What this means is that if you are a telemarketer, you need to pay Rs 0.05 extra per SMS to the telecom operator using whose network you are sending SMS’ to the customer. That telecom operator will have to make a payment to the telecom operator whose customer the recipient is. This is reminiscent of an ‘interconnect charge/ which was proposed/set up in early 2010 between Tata Teleservices and Bharti Airtel, wherein Airtel was believed to have imposed a 0.15 interconnect fee to deliver messages originating from Tata Teleservices’ network to Airtel customers. Some thoughts on the interconnect fee:

1. Airtel stands to benefit the most: it has the largest number of customers (as well as active customers), and more marketing and promotional messages – it is likely- will be directed at its base. We’ve heard that Airtel’s pipe isn’t as open to sending promotional messages as that of other operators is – Airtel has spoken out against SMS Spam in the past – so it’s likely that the company will make more money from this policy than it will have to spend. In comparison, Tata Teleservices, Loop Mobile and Aircel (where most of the messages I received were coming from), will have to make payouts.

2. Promotional Messages? Is there a difference between ‘promotional messages’ and ‘commercial communication’? All commercial communication need not be promotional in nature, so who determines what is a promotional SMS and what isn’t? If someone has actively subscribed to promotional content and SMS, or to daily deal updates on SMS – is that promotional content, or is it e-commerce info?

3. Wouldn’t this have been enough? The TRAI press release states that “However, in order to further deter the sending of promotional SMSs,the Authority has now prescribed‘a promotional SMS charge’ of Re. 0.05 (five paisa only)”. A couple of things – weren’t the SMS Spam regulations sufficient? Why increase the cost for those sending SMS, if the six strike policy isn’t enough of a deterrent?

On the other hand, wouldn’t mandating a Rs 0.05 interconnect charge have been sufficient in the first place? As we had explained earlier, it was a change in business model that led to the increase in SMS spam in India, which substantially brought down the cost of sending SMS to lower than Rs 0.01. So an additional charge of Rs 0.05 would deter mass targeting. Isn’t the TRAI overreacting by imposing interconnect charges and restrictive and regressive SMS Spam guidelines? In our opinion, it really shouldn’t get into price determination.

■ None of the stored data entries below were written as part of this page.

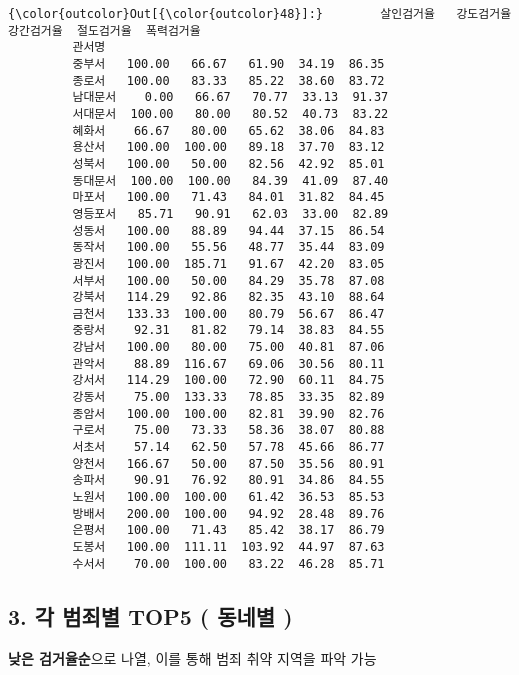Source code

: \documentclass[11pt]{article}
\begin{document}
\begin{Verbatim}[commandchars=\\\{\}]
{\color{outcolor}Out[{\color{outcolor}48}]:}        살인검거율   강도검거율   강간검거율  절도검거율  폭력검거율
         관서명                                       
         중부서   100.00   66.67   61.90  34.19  86.35
         종로서   100.00   83.33   85.22  38.60  83.72
         남대문서    0.00   66.67   70.77  33.13  91.37
         서대문서  100.00   80.00   80.52  40.73  83.22
         혜화서    66.67   80.00   65.62  38.06  84.83
         용산서   100.00  100.00   89.18  37.70  83.12
         성북서   100.00   50.00   82.56  42.92  85.01
         동대문서  100.00  100.00   84.39  41.09  87.40
         마포서   100.00   71.43   84.01  31.82  84.45
         영등포서   85.71   90.91   62.03  33.00  82.89
         성동서   100.00   88.89   94.44  37.15  86.54
         동작서   100.00   55.56   48.77  35.44  83.09
         광진서   100.00  185.71   91.67  42.20  83.05
         서부서   100.00   50.00   84.29  35.78  87.08
         강북서   114.29   92.86   82.35  43.10  88.64
         금천서   133.33  100.00   80.79  56.67  86.47
         중랑서    92.31   81.82   79.14  38.83  84.55
         강남서   100.00   80.00   75.00  40.81  87.06
         관악서    88.89  116.67   69.06  30.56  80.11
         강서서   114.29  100.00   72.90  60.11  84.75
         강동서    75.00  133.33   78.85  33.35  82.89
         종암서   100.00  100.00   82.81  39.90  82.76
         구로서    75.00   73.33   58.36  38.07  80.88
         서초서    57.14   62.50   57.78  45.66  86.77
         양천서   166.67   50.00   87.50  35.56  80.91
         송파서    90.91   76.92   80.91  34.86  84.55
         노원서   100.00  100.00   61.42  36.53  85.53
         방배서   200.00  100.00   94.92  28.48  89.76
         은평서   100.00   71.43   85.42  38.17  86.79
         도봉서   100.00  111.11  103.92  44.97  87.63
         수서서    70.00  100.00   83.22  46.28  85.71
\end{Verbatim}
            
    \subsection{3. 각 범죄별 TOP5 ( 동네별
)}\label{uxac01-uxbc94uxc8c4uxbcc4-top5-uxb3d9uxb124uxbcc4}

\textbf{낮은 검거율순}으로 나열, 이를 통해 범죄 취약 지역을 파악 가능
\end{document}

In addition, Bulk SMS companies have found a way out. Riyaaz Sheikh of Xtech Infocom Pvt Ltd writes in:

“Aggregators have  chosen an escape route by choosing international telecom operators gateway which facilitates sms delivery on DO NOT DISTURB numbers without any trace of the Indian telecom operator involvement. The rates for international routing is  around 5 times higer than the prevalent  Indian operator rates which would eventually decrease as the Indian operators  contribute to the revenue of international operators by using the International gateway consistently due to increasing demand from the end customers.

Hence,the sms spam to the Indian mobile subscriber would be same as before the TRAI regulation implemented since September 27th.”